# TASK REQUIREMENTS:
Each line of the data holding "Kategorien" should be found and copied.

** DATA PROVIDED follows **

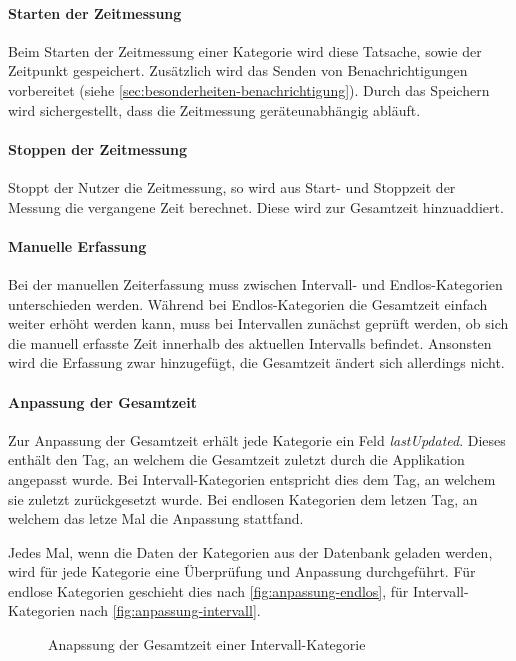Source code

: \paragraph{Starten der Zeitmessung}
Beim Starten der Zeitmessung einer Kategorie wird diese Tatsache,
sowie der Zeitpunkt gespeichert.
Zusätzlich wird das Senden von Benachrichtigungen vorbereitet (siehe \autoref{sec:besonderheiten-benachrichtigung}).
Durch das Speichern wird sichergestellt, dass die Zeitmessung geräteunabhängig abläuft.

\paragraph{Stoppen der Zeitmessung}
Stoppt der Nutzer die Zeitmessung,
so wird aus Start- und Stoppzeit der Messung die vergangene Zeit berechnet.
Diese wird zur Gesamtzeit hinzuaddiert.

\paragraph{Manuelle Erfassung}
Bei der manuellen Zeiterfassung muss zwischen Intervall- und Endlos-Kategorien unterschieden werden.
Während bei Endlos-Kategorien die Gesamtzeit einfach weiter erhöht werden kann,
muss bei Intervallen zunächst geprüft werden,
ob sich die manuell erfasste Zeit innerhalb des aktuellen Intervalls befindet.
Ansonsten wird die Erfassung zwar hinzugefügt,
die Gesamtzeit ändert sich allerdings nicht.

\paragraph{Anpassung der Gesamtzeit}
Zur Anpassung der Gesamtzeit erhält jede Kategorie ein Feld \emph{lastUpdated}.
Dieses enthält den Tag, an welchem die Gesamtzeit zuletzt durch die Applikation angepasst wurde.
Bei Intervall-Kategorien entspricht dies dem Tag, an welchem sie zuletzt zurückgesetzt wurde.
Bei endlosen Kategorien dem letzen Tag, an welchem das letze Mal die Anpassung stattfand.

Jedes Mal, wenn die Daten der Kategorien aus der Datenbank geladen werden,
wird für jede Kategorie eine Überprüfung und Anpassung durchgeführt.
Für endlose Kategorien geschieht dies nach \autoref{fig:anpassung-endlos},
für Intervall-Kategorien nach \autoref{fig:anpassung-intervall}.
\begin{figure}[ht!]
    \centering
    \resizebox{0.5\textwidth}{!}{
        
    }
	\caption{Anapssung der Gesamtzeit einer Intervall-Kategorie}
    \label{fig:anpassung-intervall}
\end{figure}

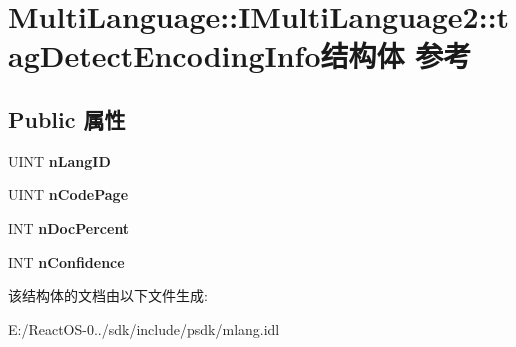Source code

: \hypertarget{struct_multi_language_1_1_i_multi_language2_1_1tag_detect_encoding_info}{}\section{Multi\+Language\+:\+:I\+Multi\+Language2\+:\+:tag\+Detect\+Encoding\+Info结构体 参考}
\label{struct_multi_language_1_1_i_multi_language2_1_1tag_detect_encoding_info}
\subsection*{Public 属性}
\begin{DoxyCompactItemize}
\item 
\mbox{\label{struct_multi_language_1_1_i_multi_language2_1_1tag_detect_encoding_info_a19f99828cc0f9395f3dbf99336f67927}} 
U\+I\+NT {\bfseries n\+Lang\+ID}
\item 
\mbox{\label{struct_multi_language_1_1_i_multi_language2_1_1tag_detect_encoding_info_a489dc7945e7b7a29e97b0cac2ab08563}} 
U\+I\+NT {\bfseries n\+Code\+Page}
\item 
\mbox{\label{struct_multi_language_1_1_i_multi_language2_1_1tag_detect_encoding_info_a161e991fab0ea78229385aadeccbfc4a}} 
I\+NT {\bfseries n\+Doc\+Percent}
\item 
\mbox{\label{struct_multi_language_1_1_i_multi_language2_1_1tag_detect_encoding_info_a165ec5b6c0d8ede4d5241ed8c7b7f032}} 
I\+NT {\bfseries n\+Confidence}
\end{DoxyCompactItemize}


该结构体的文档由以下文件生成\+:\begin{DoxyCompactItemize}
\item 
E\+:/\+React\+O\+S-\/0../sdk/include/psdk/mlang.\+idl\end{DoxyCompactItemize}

** End of DATA PROVIDED **

# ANSWER TO THIS TASK:
Bei der manuellen Zeiterfassung muss zwischen Intervall- und Endlos-Kategorien unterschieden werden.
Während bei Endlos-Kategorien die Gesamtzeit einfach weiter erhöht werden kann,
Bei Intervall-Kategorien entspricht dies dem Tag, an welchem sie zuletzt zurückgesetzt wurde.
Bei endlosen Kategorien dem letzen Tag, an welchem das letze Mal die Anpassung stattfand.
Jedes Mal, wenn die Daten der Kategorien aus der Datenbank geladen werden,
Für endlose Kategorien geschieht dies nach \autoref{fig:anpassung-endlos},
für Intervall-Kategorien nach \autoref{fig:anpassung-intervall}.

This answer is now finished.